Overview

This repo contains the minimal code required to fit the model from the following paper:

Li, J., Lin, Z., Fu, P., & Wang, W. (2021, November). Past, Present, and Future: Conversational Emotion Recognition through Structural Modeling of Psychological Knowledge. In Findings of the Association for Computational Linguistics: EMNLP 2021 (pp. 1204-1214).

My main goal was to strip down the author's code to its minimal components, so that the logic and procedures were clear. The original code can be found here (https://github.com/LeqsNaN/SKAIG-ERC). I focused on the fitting the MELD dataset for the sake of simplicity, because each dataset in the paper required different model and preprocessing code.

Running the code achieves a test set F1-score close to that in the bottom righthand corner of Table 2. Even running their code did not yield the exact reported F1-score -- however, this is likely due to the fact that I needed to use a smaller batch size to fit on my GPU.

Scripts:

  • The main script is train_model.py; This loads the conversation data and preprocessed features, builds the model, and then trains the model.
  • I also wrote a short script extract_features.py to extract the commonsense features from COMET. The authors do not include this code, but only provide the feature as a .pkl file. I used a newer version of COMET, because I was more familiar with its interface.

Support code:

  • data.py is responsible for additional data processing (e.g. tokenizing conversations) and provides a getter for individual data entries.
  • download_pretrained.py is a short script I wrote for downloading the pretrained RoBERTa.
  • model.py provides the code for the graph neural network, the utterance encoder, and the model class that combines them together.

Directories:

  • /results: log files for the runs; log1.txt is using their features; log2.txt is using my features.
  • /pretrained: location for pretrained RoBERTa and COMET (need to be downloaded)
  • /notebooks: jupyter notebook for plotting the results.
  • /features: conversation data, labels, and the edge features (extracted using COMET)
  • /comet: interface for using comet. This code was taken from another project that I was working on.
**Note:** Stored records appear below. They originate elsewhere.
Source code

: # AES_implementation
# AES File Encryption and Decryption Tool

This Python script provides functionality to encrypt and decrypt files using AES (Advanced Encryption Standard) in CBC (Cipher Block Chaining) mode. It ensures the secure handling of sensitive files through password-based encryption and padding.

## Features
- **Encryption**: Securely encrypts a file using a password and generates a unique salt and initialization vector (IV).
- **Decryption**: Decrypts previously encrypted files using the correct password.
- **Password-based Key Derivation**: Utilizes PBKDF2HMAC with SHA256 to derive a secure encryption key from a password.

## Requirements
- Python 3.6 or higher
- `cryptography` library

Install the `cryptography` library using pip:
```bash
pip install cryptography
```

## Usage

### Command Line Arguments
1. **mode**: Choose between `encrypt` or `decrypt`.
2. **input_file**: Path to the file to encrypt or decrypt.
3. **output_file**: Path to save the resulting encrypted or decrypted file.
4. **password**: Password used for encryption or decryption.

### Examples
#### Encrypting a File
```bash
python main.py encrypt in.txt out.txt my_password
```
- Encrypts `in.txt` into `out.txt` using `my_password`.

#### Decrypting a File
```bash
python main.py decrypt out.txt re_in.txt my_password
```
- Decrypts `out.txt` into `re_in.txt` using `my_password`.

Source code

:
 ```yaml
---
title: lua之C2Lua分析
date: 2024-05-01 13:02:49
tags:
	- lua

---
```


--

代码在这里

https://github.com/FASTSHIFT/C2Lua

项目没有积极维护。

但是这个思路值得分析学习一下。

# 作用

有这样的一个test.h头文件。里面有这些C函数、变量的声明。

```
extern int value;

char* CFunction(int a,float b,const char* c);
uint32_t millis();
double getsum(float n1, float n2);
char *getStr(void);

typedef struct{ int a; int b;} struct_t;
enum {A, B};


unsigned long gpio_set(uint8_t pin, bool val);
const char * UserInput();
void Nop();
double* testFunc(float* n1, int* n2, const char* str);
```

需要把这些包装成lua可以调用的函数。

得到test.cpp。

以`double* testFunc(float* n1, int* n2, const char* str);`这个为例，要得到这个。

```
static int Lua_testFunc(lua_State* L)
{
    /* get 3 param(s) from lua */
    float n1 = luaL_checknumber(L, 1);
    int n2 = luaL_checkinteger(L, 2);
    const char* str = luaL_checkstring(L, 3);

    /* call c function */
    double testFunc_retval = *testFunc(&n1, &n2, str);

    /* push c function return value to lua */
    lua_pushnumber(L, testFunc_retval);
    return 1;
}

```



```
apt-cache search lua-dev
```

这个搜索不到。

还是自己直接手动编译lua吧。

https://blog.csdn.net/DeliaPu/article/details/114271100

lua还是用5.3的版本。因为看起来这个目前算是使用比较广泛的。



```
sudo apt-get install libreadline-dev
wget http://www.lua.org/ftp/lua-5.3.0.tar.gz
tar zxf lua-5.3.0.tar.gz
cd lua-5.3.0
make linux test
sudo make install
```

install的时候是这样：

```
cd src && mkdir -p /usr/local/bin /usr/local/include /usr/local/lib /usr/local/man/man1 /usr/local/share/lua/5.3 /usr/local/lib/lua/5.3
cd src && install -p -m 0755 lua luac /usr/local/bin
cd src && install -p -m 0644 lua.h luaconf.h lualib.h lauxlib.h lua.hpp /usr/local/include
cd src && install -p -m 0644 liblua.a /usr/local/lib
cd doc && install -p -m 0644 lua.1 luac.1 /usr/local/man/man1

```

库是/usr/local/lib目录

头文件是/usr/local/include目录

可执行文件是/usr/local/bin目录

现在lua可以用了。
Walk through plan: (1) Figure 1 (data structure, goal, novelty of paper); Table 1 (MELD dataset); Figure 2 (general architecture) (2) train_model.py main() and args() (3) data_loaders() and data.py; more detailed structure of data. (4) general structure of train() and evaluate() (5) model details in model.py (6) result logs, plotting train/dev/val F1-scores.

Extra Notes

  • It's not clear that the improvements over RoBERTa baseline are robust across random seeds and whether they are specific to the chosen hyperparameters. Hyperparameters include graph hidden state dimensionality, number of attention heads, how far forward/backward to connect each utterance to other utterances, number of layers in the GNN, whether to use residual connections, whether to map the edge representation, etc. Choices on these hyperparameters should be informed using the validation set.